NSA Issues Guidance on Replacing Obsolete TLS Versions
upstart writes in with an IRC submission:
NSA Issues Guidance on Replacing Obsolete TLS Versions:
The National Security Agency (NSA) this week issued guidance for National Security System (NSS), Department of Defense (DoD), and Defense Industrial Base (DIB) cybersecurity decision makers, system admins, and network security analysts to replace obsolete versions of the Transport Layer Security (TLS) protocol.
TLS and Secure Sockets Layer (SSL) were designed to ensure the security and privacy of communication channels between clients and servers through encryption and authentication.
The protocols encrypt data in traffic, but older versions of these protocols have proven insecure, weakening data protection. Furthermore, new attacks against them have been discovered, further proving their inefficiency.

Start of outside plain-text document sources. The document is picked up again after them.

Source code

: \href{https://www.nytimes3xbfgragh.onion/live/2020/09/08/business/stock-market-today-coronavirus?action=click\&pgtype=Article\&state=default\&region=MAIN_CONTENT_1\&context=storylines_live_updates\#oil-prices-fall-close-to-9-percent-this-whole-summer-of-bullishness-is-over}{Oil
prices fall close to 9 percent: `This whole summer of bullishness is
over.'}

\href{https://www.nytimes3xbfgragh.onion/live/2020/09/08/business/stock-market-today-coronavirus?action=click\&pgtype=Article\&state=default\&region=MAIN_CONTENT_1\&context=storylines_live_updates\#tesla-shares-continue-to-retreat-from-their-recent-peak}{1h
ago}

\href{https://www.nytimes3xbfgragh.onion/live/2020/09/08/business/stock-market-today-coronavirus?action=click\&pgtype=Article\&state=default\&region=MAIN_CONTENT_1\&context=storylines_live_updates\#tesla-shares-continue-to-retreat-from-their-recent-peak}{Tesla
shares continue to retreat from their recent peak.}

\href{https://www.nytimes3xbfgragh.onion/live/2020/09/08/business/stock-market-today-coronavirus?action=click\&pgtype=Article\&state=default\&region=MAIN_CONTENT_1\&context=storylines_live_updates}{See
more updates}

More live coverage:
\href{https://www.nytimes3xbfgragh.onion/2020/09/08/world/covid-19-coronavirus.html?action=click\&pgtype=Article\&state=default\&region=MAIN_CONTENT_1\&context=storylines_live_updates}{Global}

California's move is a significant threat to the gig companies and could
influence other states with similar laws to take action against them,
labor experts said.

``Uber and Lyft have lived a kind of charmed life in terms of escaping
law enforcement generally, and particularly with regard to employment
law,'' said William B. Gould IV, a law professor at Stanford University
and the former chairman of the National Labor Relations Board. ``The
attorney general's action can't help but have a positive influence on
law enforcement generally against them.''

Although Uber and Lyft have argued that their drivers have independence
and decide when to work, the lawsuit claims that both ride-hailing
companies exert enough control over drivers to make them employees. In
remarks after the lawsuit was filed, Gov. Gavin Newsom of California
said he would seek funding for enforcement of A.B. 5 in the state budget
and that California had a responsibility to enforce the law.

[...] "NSA recommends that only TLS 1.2 or TLS 1.3 be used; and that SSL 2.0, SSL 3.0, TLS 1.0, and TLS1.1 not be used," the agency says.
[...] "This will also help organizations prepare for cryptographic agility to always stay ahead of malicious actors' abilities and protect important information. Using obsolete encryption provides a false sense of security because it may look as though sensitive data is protected, even though it really is not," the NSA notes.